With India at the cusp of a regulatory evolution triggered by globalisation, geo-political and national issues, further driven by disruptive innovations in consumer technology, and industrial as well as social spaces, it is imperative for India to evolve a segment of public policy and professionals to support such regulatory challenges, Rameesh Kailasam, public policy expert and CEO of Indiatech.org said at a lecture series held in New Delhi
The Indian School of Public Policy (ISPP) organised a lecture series titled a “Practitioner’s approach to Public Policy” during which, students were exposed to real life situations in a workshop conducted by Kailasam.
“The workshop was aimed at helping the students experience and understand real life practical approaches towards public policy,” the CEO of Indiatech.org said.
The lecture series comprised of three parts and covered aspects of the role of public policy professionals and career prospects in industry, research, not for profits, governments and media.

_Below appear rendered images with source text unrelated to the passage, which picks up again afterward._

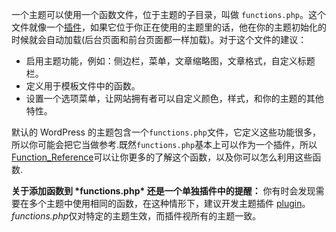 一个主题可以使用一个函数文件，位于主题的子目录，叫做 `functions.php`。这个文件就像一个[插件](https://codex.wordpress.org/Plugins)，如果它位于你正在使用的主题里的话，他在你的主题初始化的时候就会自动加载(后台页面和前台页面都一样加载)。对于这个文件的建议：

- 启用主题功能，例如：侧边栏，菜单，文章缩略图，文章格式，自定义标题栏。
- 定义用于模板文件中的函数。
- 设置一个选项菜单，让网站拥有者可以自定义颜色，样式，和你的主题的其他特性。

默认的 WordPress 的主题包含一个`functions.php`文件，它定义这些功能很多，所以你可能会把它当做参考.既然`functions.php`基本上可以作为一个插件，所以[Function_Reference](https://codex.wordpress.org/Function_Reference)可以让你更多的了解这个函数，以及你可以怎么利用这些函数.

**关于添加函数到 \*functions.php\* 还是一个单独插件中的提醒：** 你有时会发现需要在多个主题中使用相同的函数，在这种情形下，建议开发主题插件 [plugin](https://codex.wordpress.org/Plugins)。*functions.php*仅对特定的主题生效，而插件视所有的主题一致。

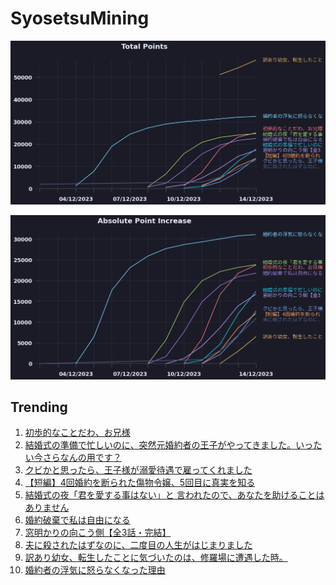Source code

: # SyosetsuMining


![](https://raw.githubusercontent.com/exc4l/SyosetsuMining/main/plots/point_trend.png)

![](https://raw.githubusercontent.com/exc4l/SyosetsuMining/main/plots/point_increase.png)


## Trending

1. [初歩的なことだわ、お兄様](https://ncode.syosetu.com/n7355in/)
2. [結婚式の準備で忙しいのに、突然元婚約者の王子がやってきました。いったい今さらなんの用です？](https://ncode.syosetu.com/n7472in/)
3. [クビかと思ったら、王子様が溺愛待遇で雇ってくれました](https://ncode.syosetu.com/n8133in/)
4. [【短編】4回婚約を断られた傷物令嬢、5回目に真実を知る](https://ncode.syosetu.com/n8043in/)
5. [結婚式の夜「君を愛する事はない」と 言われたので、あなたを助けることはありません](https://ncode.syosetu.com/n6984in/)
6. [婚約破棄で私は自由になる](https://ncode.syosetu.com/n6247in/)
7. [窓明かりの向こう側【全3話・完結】](https://ncode.syosetu.com/n7184in/)
8. [夫に殺されたはずなのに、二度目の人生がはじまりました](https://ncode.syosetu.com/n8486im/)
9. [訳あり幼女、転生したことに気づいたのは、修羅場に遭遇した時。](https://ncode.syosetu.com/n1287hh/)
10. [婚約者の浮気に怒らなくなった理由](https://ncode.syosetu.com/n4954in/)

The sessions also covered the art of policy making and advocacy in emerging markets vis-à-vis developed ones and stressed on the need for practitioners to be up-to-date on policy issues and thought processes of stakeholders. It also covered advocacy tools, narrative building, media and third party advocacy, followed by multiple case studies.

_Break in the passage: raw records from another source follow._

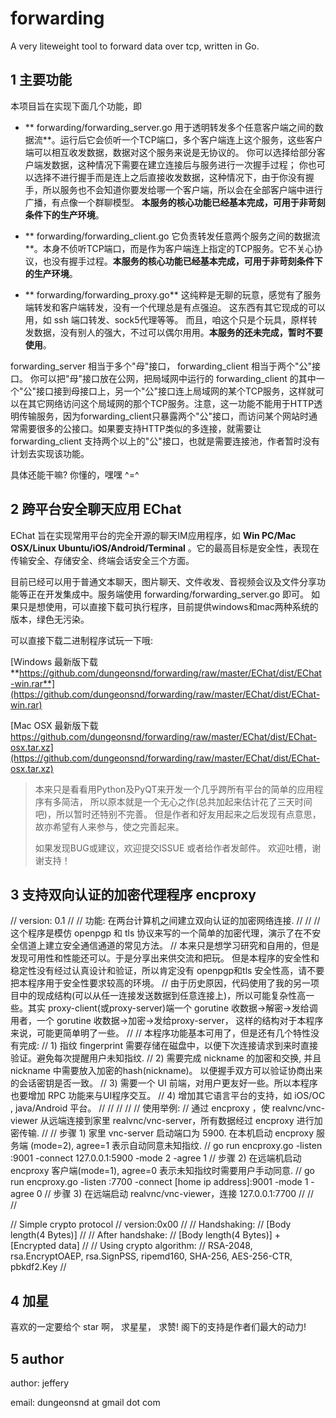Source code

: # forwarding
A very liteweight tool to forward data over tcp,  written in Go.


## 1 主要功能
本项目旨在实现下面几个功能，即

* ** forwarding/forwarding_server.go    用于透明转发多个任意客户端之间的数据流**。运行后它会侦听一个TCP端口，多个客户端连上这个服务，这些客户端可以相互收发数据，数据对这个服务来说是无协议的。  你可以选择给部分客户端发数据，这种情况下需要在建立连接后与服务进行一次握手过程； 你也可以选择不进行握手而是连上之后直接收发数据，这种情况下，由于你没有握手，所以服务也不会知道你要发给哪一个客户端，所以会在全部客户端中进行广播，有点像一个群聊模型。  **本服务的核心功能已经基本完成，可用于非苛刻条件下的生产环境**。


* ** forwarding/forwarding_client.go   它负责转发任意两个服务之间的数据流**。本身不侦听TCP端口，而是作为客户端连上指定的TCP服务。它不关心协议，也没有握手过程。**本服务的核心功能已经基本完成，可用于非苛刻条件下的生产环境**。


* ** forwarding/forwarding_proxy.go**  这纯粹是无聊的玩意，感觉有了服务端转发和客户端转发，没有一个代理总是有点强迫。 这东西有其它现成的可以用，如 ssh 端口转发、sock5代理等等。 而且，咱这个只是个玩具，原样转发数据，没有别人的强大，不过可以偶尔用用。**本服务的还未完成，暂时不要使用**。


forwarding_server 相当于多个"母"接口， forwarding_client 相当于两个"公"接口。 你可以把"母"接口放在公网，把局域网中运行的 forwarding_client 的其中一个"公"接口接到母接口上，另一个"公"接口连上局域网的某个TCP服务，这样就可以在其它网络访问这个局域网的那个TCP服务。注意，这一功能不能用于HTTP透明传输服务，因为forwarding_client只暴露两个"公"接口，而访问某个网站时通常需要很多的公接口。如果要支持HTTP类似的多连接，就需要让 forwarding_client 支持两个以上的"公"接口，也就是需要连接池，作者暂时没有计划去实现该功能。

具体还能干嘛? 你懂的，嘿嘿 ^=^


## 2 跨平台安全聊天应用 EChat

EChat 旨在实现常用平台的完全开源的聊天IM应用程序，如 **Win PC/Mac OSX/Linux Ubuntu/iOS/Android/Terminal** 。它的最高目标是安全性，表现在传输安全、存储安全、终端会话安全三个方面。

目前已经可以用于普通文本聊天，图片聊天、文件收发、音视频会议及文件分享功能等正在开发集成中。服务端使用 forwarding/forwarding_server.go 即可。 
如果只是想使用，可以直接下载可执行程序，目前提供windows和mac两种系统的版本，绿色无污染。


可以直接下载二进制程序试玩一下哦:

[Windows 最新版下载
 **https://github.com/dungeonsnd/forwarding/raw/master/EChat/dist/EChat-win.rar**](https://github.com/dungeonsnd/forwarding/raw/master/EChat/dist/EChat-win.rar)

[Mac OSX 最新版下载 https://github.com/dungeonsnd/forwarding/raw/master/EChat/dist/EChat-osx.tar.xz](https://github.com/dungeonsnd/forwarding/raw/master/EChat/dist/EChat-osx.tar.xz)


> 本来只是看看用Python及PyQT来开发一个几乎跨所有平台的简单的应用程序有多简洁，
> 所以原本就是一个无心之作(总共加起来估计花了三天时间吧)，所以暂时还特别不完善。 但是作者和好友用起来之后发现有点意思，故亦希望有人来参与，使之完善起来。
> 
> 如果发现BUG或建议，欢迎提交ISSUE 或者给作者发邮件。 欢迎吐槽，谢谢支持！


## 3 支持双向认证的加密代理程序 encproxy
// version: 0.1
//
// 功能: 在两台计算机之间建立双向认证的加密网络连接.
//
//
// 这个程序是模仿 openpgp 和 tls 协议来写的一个简单的加密代理，演示了在不安全信道上建立安全通信通道的常见方法。
// 本来只是想学习研究和自用的，但是发现可用性和性能还可以。于是分享出来供交流和把玩。 但是本程序的安全性和稳定性没有经过认真设计和验证，所以肯定没有 openpgp和tls 安全性高，请不要把本程序用于安全性要求较高的环境。
//  由于历史原因，代码使用了我的另一项目中的现成结构(可以从任一连接发送数据到任意连接上)，所以可能复杂性高一些。其实 proxy-client(或proxy-server)端一个 gorutine 收数据->解密->发给调用者，一个 gorutine 收数据->加密->发给proxy-server， 这样的结构对于本程序来说，可能更简单明了一些。
//
// 本程序功能基本可用了，但是还有几个特性没有完成:
// 1) 指纹 fingerprint 需要存储在磁盘中，以便下次连接请求到来时直接验证。避免每次提醒用户未知指纹.
// 2) 需要完成 nickname 的加密和交换, 并且 nickname 中需要放入加密的hash(nickname)。 以便握手双方可以验证协商出来的会话密钥是否一致。
// 3) 需要一个 UI 前端，对用户更友好一些。所以本程序也要增加 RPC 功能来与UI程序交互。
// 4) 增加其它语言平台的支持，如 iOS/OC , java/Android 平台。
// 
//
//
//
// 使用举例:
// 通过 encproxy ，使 realvnc/vnc-viewer 从远端连接到家里 realvnc/vnc-server，所有数据经过 encproxy 进行加密传输.
//
// 步骤 1) 家里 vnc-server 启动端口为 5900.   在本机启动 encproxy 服务端 (mode=2), agree=1 表示自动同意未知指纹.
//         go run encproxy.go -listen :9001 -connect 127.0.0.1:5900 -mode 2 -agree 1
// 步骤 2) 在远端机启动 encproxy 客户端(mode=1), agree=0 表示未知指纹时需要用户手动同意.
//         go run encproxy.go -listen :7700 -connect [home ip address]:9001 -mode 1 -agree 0
// 步骤 3) 在远端启动 realvnc/vnc-viewer，连接 127.0.0.1:7700
//
//  
//


// Simple crypto protocol
// version:0x00
//
// Handshaking:
// [Body length(4 Bytes)]
//
// After handshake:
// [Body length(4 Bytes)] + [Encrypted data]
//
// Using crypto algorithm:
// RSA-2048, rsa.EncryptOAEP, rsa.SignPSS, ripemd160, SHA-256, AES-256-CTR, pbkdf2.Key
//



## 4 加星

喜欢的一定要给个 star 啊， 求星星， 求赞!   阁下的支持是作者们最大的动力!


## 5 author

author: jeffery

email: dungeonsnd at gmail dot com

The students were exposed to real life examples and underwent team-based workshops to take on the modern day emerging policy challenges.
Rahul Menon, a public policy scholar at ISPP, who attended the workshop said: “The three part lecture series conducted by Mr. Kailasam provided fascinating insights into contemporary policy issues in India. Several case studies pertaining to corporate firms and government institutions were explored that helped our batch expound two policy issues, in a nuanced manner, during the concluding session.”

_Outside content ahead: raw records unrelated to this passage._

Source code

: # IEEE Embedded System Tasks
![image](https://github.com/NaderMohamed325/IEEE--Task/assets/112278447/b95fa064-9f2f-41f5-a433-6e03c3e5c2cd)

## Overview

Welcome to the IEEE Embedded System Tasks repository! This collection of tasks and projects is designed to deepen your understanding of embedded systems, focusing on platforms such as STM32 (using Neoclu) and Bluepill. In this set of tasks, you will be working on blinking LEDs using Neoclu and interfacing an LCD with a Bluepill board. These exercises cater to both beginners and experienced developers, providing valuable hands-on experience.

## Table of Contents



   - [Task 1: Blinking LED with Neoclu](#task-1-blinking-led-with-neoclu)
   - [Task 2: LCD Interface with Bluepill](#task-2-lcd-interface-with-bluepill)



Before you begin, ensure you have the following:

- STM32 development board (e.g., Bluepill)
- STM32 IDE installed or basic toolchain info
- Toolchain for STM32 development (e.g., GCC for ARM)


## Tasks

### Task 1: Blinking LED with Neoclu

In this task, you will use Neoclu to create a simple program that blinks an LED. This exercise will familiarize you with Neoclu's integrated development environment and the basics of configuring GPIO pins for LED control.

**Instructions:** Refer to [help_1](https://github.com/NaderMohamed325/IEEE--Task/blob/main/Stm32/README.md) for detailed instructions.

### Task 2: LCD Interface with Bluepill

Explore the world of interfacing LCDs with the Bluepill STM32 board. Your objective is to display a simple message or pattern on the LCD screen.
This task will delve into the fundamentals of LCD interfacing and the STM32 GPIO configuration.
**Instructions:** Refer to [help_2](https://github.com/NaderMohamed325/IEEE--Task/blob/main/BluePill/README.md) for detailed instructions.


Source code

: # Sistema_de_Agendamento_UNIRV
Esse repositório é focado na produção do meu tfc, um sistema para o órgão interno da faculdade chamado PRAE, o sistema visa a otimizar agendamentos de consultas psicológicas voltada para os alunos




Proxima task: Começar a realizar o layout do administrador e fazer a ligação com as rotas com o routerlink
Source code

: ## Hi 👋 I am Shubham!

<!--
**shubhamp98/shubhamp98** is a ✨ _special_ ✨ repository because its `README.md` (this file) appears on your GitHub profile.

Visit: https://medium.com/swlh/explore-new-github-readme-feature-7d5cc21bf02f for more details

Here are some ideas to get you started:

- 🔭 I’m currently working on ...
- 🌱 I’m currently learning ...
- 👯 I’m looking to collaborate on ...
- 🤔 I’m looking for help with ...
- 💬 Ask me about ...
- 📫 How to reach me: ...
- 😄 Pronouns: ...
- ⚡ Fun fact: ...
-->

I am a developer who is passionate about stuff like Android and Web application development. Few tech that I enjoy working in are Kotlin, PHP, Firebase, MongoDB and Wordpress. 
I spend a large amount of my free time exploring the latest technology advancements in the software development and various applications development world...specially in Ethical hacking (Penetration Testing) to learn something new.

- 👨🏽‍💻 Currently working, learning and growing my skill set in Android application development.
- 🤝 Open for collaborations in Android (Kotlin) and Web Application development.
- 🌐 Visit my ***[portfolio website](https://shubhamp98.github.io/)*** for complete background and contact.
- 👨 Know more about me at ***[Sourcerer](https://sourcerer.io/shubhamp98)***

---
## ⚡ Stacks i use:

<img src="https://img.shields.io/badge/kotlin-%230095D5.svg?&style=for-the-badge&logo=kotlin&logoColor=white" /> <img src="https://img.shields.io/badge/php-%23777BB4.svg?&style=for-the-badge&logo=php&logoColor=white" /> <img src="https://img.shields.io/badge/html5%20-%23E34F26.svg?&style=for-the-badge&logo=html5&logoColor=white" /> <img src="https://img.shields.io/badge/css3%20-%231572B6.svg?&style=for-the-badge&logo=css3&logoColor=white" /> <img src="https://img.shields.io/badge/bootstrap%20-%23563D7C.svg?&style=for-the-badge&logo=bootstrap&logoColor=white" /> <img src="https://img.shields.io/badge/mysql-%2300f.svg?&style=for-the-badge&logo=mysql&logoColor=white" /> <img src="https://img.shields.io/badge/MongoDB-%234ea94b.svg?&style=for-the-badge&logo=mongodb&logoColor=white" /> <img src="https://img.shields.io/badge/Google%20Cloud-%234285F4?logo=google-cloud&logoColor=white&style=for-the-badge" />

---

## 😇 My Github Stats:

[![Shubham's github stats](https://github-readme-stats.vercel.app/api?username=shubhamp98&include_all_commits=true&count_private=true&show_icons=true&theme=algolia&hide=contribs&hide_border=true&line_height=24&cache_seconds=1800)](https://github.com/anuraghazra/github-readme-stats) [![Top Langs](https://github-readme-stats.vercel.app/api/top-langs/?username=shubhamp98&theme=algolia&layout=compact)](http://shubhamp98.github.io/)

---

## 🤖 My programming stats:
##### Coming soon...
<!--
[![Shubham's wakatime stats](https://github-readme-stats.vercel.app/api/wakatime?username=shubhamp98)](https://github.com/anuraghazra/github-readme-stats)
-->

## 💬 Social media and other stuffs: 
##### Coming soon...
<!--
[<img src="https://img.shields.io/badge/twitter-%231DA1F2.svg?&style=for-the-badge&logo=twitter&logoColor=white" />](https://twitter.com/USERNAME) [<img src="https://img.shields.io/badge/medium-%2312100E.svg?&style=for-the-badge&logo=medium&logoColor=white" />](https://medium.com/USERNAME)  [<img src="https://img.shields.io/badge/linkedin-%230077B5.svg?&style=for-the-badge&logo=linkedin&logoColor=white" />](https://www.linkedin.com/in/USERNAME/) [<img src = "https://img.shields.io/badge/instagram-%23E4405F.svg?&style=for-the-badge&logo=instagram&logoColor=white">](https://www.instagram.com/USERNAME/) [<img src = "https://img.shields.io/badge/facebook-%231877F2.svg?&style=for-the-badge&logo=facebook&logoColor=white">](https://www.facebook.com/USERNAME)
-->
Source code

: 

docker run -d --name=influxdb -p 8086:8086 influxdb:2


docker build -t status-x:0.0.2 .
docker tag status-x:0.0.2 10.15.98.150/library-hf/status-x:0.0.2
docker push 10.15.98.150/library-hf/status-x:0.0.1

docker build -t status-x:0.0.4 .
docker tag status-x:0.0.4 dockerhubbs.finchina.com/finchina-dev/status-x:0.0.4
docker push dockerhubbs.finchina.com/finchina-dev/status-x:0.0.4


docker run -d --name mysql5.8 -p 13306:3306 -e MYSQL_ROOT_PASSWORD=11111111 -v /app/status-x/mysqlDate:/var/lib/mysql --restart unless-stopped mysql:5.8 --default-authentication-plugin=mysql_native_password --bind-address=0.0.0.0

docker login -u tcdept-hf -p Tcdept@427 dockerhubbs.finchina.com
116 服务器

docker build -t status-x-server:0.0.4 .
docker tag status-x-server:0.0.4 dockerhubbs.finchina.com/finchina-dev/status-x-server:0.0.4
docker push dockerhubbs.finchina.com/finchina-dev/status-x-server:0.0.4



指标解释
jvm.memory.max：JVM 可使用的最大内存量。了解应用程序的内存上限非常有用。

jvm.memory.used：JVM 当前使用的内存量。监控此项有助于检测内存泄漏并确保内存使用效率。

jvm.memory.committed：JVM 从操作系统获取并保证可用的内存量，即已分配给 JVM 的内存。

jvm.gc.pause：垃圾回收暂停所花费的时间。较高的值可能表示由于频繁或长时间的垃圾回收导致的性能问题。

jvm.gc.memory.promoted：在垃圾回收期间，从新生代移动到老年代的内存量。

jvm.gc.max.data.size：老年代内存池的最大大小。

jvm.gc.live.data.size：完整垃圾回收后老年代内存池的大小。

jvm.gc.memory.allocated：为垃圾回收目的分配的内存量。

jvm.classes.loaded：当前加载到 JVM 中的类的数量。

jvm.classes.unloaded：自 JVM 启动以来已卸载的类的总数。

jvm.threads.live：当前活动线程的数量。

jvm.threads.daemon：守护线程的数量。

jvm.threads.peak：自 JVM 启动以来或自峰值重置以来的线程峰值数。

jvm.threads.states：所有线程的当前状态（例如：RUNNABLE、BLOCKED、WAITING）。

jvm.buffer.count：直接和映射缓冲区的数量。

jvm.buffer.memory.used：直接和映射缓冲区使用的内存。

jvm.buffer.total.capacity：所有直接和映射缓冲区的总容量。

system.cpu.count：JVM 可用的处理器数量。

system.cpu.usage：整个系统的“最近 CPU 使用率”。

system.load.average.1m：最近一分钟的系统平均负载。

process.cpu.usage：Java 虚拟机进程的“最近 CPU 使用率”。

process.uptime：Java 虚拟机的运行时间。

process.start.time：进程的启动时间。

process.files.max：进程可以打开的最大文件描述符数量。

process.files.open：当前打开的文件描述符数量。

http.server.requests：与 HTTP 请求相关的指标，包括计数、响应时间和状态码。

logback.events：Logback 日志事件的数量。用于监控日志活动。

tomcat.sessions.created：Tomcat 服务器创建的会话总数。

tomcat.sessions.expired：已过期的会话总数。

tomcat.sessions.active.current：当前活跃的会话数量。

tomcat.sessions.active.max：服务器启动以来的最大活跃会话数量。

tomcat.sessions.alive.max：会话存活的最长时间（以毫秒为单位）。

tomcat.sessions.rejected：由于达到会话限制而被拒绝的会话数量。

Tushar Meshram, another scholar at ISPP commented: “During the series, one important take-away, among many others, was to understand the crux and nuances of advocacy; advocacy is a hard sell and one must be aware of the ‘bargaining power’ of the other party as well. Discussions must be carried out in such a manner that one’s personal preferences don’t get in the way; awareness about the environment in which, and the regulations within which policy discussions happen, can enhance the position of the policy professional.”